Rosen’s Crabbed View of Judicial Temperament
posted by Nate Oman
I recently finished Jeffrey Rosen’s The Supreme Court (can you say “read” if you listened to it on your iPod?), and I found myself rather underwhelmed with Rosen’s analysis of what he took to be his central theme: judicial temperament. In many ways Rosen’s book is very good. It makes the springes of constitutional law approachable for a general audience, and provides a chatty and gossipy look at the Supreme Court that manages to provide a real sense of some of the personalities of the justices, as when he describes William O. Douglas as “a judicial lounge act.”

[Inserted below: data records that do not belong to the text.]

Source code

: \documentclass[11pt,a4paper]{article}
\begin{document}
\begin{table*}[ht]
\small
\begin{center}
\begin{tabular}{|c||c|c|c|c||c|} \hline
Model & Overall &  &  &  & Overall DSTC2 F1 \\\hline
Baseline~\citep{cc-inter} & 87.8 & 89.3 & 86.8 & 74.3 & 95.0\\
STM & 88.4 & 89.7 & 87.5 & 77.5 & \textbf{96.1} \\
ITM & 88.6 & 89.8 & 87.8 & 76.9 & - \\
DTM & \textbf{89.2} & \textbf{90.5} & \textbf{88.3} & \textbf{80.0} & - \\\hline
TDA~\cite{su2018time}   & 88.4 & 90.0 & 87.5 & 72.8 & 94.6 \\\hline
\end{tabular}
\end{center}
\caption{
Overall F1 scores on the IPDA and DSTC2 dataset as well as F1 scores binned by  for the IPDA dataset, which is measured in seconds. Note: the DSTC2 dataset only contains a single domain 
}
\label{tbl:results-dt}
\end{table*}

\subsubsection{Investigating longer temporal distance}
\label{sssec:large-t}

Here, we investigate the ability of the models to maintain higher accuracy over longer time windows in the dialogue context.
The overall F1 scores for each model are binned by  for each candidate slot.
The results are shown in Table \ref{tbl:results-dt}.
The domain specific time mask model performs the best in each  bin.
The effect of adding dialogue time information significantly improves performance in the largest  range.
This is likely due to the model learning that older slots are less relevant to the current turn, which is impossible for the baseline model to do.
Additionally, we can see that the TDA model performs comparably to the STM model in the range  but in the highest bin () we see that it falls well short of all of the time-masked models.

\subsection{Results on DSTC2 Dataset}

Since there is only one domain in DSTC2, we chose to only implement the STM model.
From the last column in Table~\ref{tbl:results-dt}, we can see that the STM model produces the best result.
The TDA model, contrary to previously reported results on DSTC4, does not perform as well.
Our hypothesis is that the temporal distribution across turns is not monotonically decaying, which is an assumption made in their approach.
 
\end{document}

Rosen presents us with a white hats vs. black hats vision of the Supreme Court. The good guys are genial institutionalists like John Marshall, Hugo Black, William Rehnquist, and — most of all — John Roberts. The bad guys are brilliant loners like Oliver Wendell Holmes Jr., William O. Douglas, and Antonin Scalia. In Rosen’s book judicial temperament refers to the ability to husband and increase the legitimacy of the Supreme Court by behaving in a statesman like way and refusing to allow abstract philosophies dictate imprudent results.
Rosen’s problem — and it is one to which constitutional law mavens seem prone — is his Supreme Court-centric view. Judicial legitimacy means the legitimacy of the Supreme Court. Judicial temperament means the temperament of justices who shield that Court. In fairness, Rosen is writing a book about the Supreme Court, but there is more — much more — to judicial virtue than the legitimacy of the Supreme Court.
Rosen’s list of villains nicely illustrates his crabbed view of temperament. Whatever else they were, Holmes, Douglas, and Scalia are very different kinds of judges. It is a fairly easy matter, I think, to dismiss Douglas. His opinions are sloppy, poorly reasoned, and provide minimal guidance to lower courts while maximizing the number of attention grabbing aphorisms. Holmes and Scalia, of course, are also aphorism mongers, but unlike Douglas they have some real respect for the role of judge as an expounder of legal doctrine. Holmes, I think, is a better example here than Scalia. His opinions, particularly on the Supreme Judicial Court of Massachusetts, did a great deal to flesh out the core doctrinal concepts of areas like tort and contract, providing not only answers on hard questions but more importantly a structure and vocabulary in which to debate his answers. Likewise, one of the reasons that Brennan — a little discussed justice in Rosen’s book — was not a judicial lounge act was that in addition to sharing Douglas’s liberal instincts, he was also a doctrinal craftsman, creating an intellectual structure on free speech law, for example, that has largely won the (partial) allegiance even of political opponents like Scalia. It is not simply, however, that Brennan was an effective smoozer while Douglas was not. Rather, Brennan understood that the Court’s decisions were only powerful to the extent that they provided intellectual categories that could guide lower court judges. Douglas’s penumbras are ridiculous not only because they undermined the legitimacy of the Court, but because they told those who had to apply the law virtually nothing about the contours of its demands.
Rosen’s view of judicial virtue, however, has little to say about legal craftsmanship. Fixated on judicial review and the counter-majoritarian difficulty, he focuses relentlessly on the issue of institutional legitimacy. Hence, for example, Sandra Day O’Connor is praised for her judicial statesmanship, yet as any lower court judge or lawyer not practicing before the Supreme Court can tell you, O’Connor’s opinions are a nightmare to apply precisely because of their inattention to doctrinal structure. They may position the Court in a politically advantageous position, but they do little to advance the coherence and consistency upon which the day to day application of the law depends. Of course, even my preference for doctrinally minded judges reveals a law professor’s bias for appellate courts. The temperament of real judges, the kind involved in the concrete resolution of disputes in our society involves an additional catalog of virtues.
In the end, Rosen’s analysis tells us what makes for the continuation of politically powerful courts. I don’t think, however, he has all that much to say about what makes for a good judge.